Data items:
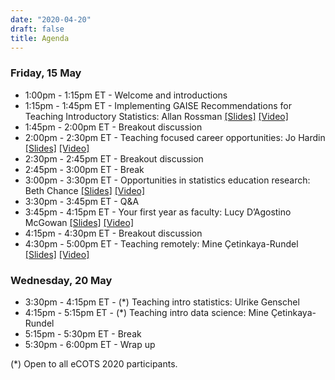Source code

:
 ```yaml
---
date: "2020-04-20"
draft: false
title: Agenda
---
```


### Friday, 15 May

- 1:00pm - 1:15pm ET - Welcome and introductions
- 1:15pm - 1:45pm ET - Implementing GAISE Recommendations for Teaching Introductory Statistics: Allan Rossman [[Slides]](https://github.com/mine-cetinkaya-rundel/preparing-to-teach/blob/master/01-gaise/01-gaise.pdf) [[Video]](https://youtu.be/onpEINJQ5sw)
- 1:45pm - 2:00pm ET - Breakout discussion
- 2:00pm - 2:30pm ET - Teaching focused career opportunities: Jo Hardin [[Slides]](https://github.com/mine-cetinkaya-rundel/preparing-to-teach/blob/master/02-teach-career/02-teach-career.pdf) [[Video]](https://youtu.be/J6iFgbHKH5Q)
- 2:30pm - 2:45pm ET - Breakout discussion
- 2:45pm - 3:00pm ET - Break
- 3:00pm - 3:30pm ET - Opportunities in statistics education research: Beth Chance [[Slides]](https://github.com/mine-cetinkaya-rundel/preparing-to-teach/blob/master/03-education-research-grants/03-education-research-grants.pdf) [[Video]](https://youtu.be/lALpljdA40U)
- 3:30pm - 3:45pm ET - Q&A
- 3:45pm - 4:15pm ET - Your first year as faculty: Lucy D’Agostino McGowan [[Slides]](https://github.com/mine-cetinkaya-rundel/preparing-to-teach/blob/master/04-first-year-faculty/04-first-year-faculty.pdf) [[Video]](https://youtu.be/C0NJoQW4VEE)
- 4:15pm - 4:30pm ET - Breakout discussion
- 4:30pm - 5:00pm ET - Teaching remotely: Mine Çetinkaya-Rundel [[Slides]](https://github.com/mine-cetinkaya-rundel/preparing-to-teach/blob/master/05-remote-teaching/05-remote-teaching.pdf) [[Video]](https://youtu.be/Rx9dLRdURGA)

### Wednesday, 20 May

- 3:30pm - 4:15pm ET - (*) Teaching intro statistics: Ulrike Genschel
- 4:15pm - 5:15pm ET - (*) Teaching intro data science: Mine Çetinkaya-Rundel
- 5:15pm - 5:30pm ET - Break
- 5:30pm - 6:00pm ET - Wrap up

(*) Open to all eCOTS 2020 participants.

Exercise requirements — Will you return exactly the lines above from the one with "- 3:00pm - 3:30pm" down to the one with "- 3:30pm - 3:45pm ET - Q&A", counting both as part of the range?

Reply —
- 3:00pm - 3:30pm ET - Opportunities in statistics education research: Beth Chance [[Slides]](https://github.com/mine-cetinkaya-rundel/preparing-to-teach/blob/master/03-education-research-grants/03-education-research-grants.pdf) [[Video]](https://youtu.be/lALpljdA40U)
- 3:30pm - 3:45pm ET - Q&A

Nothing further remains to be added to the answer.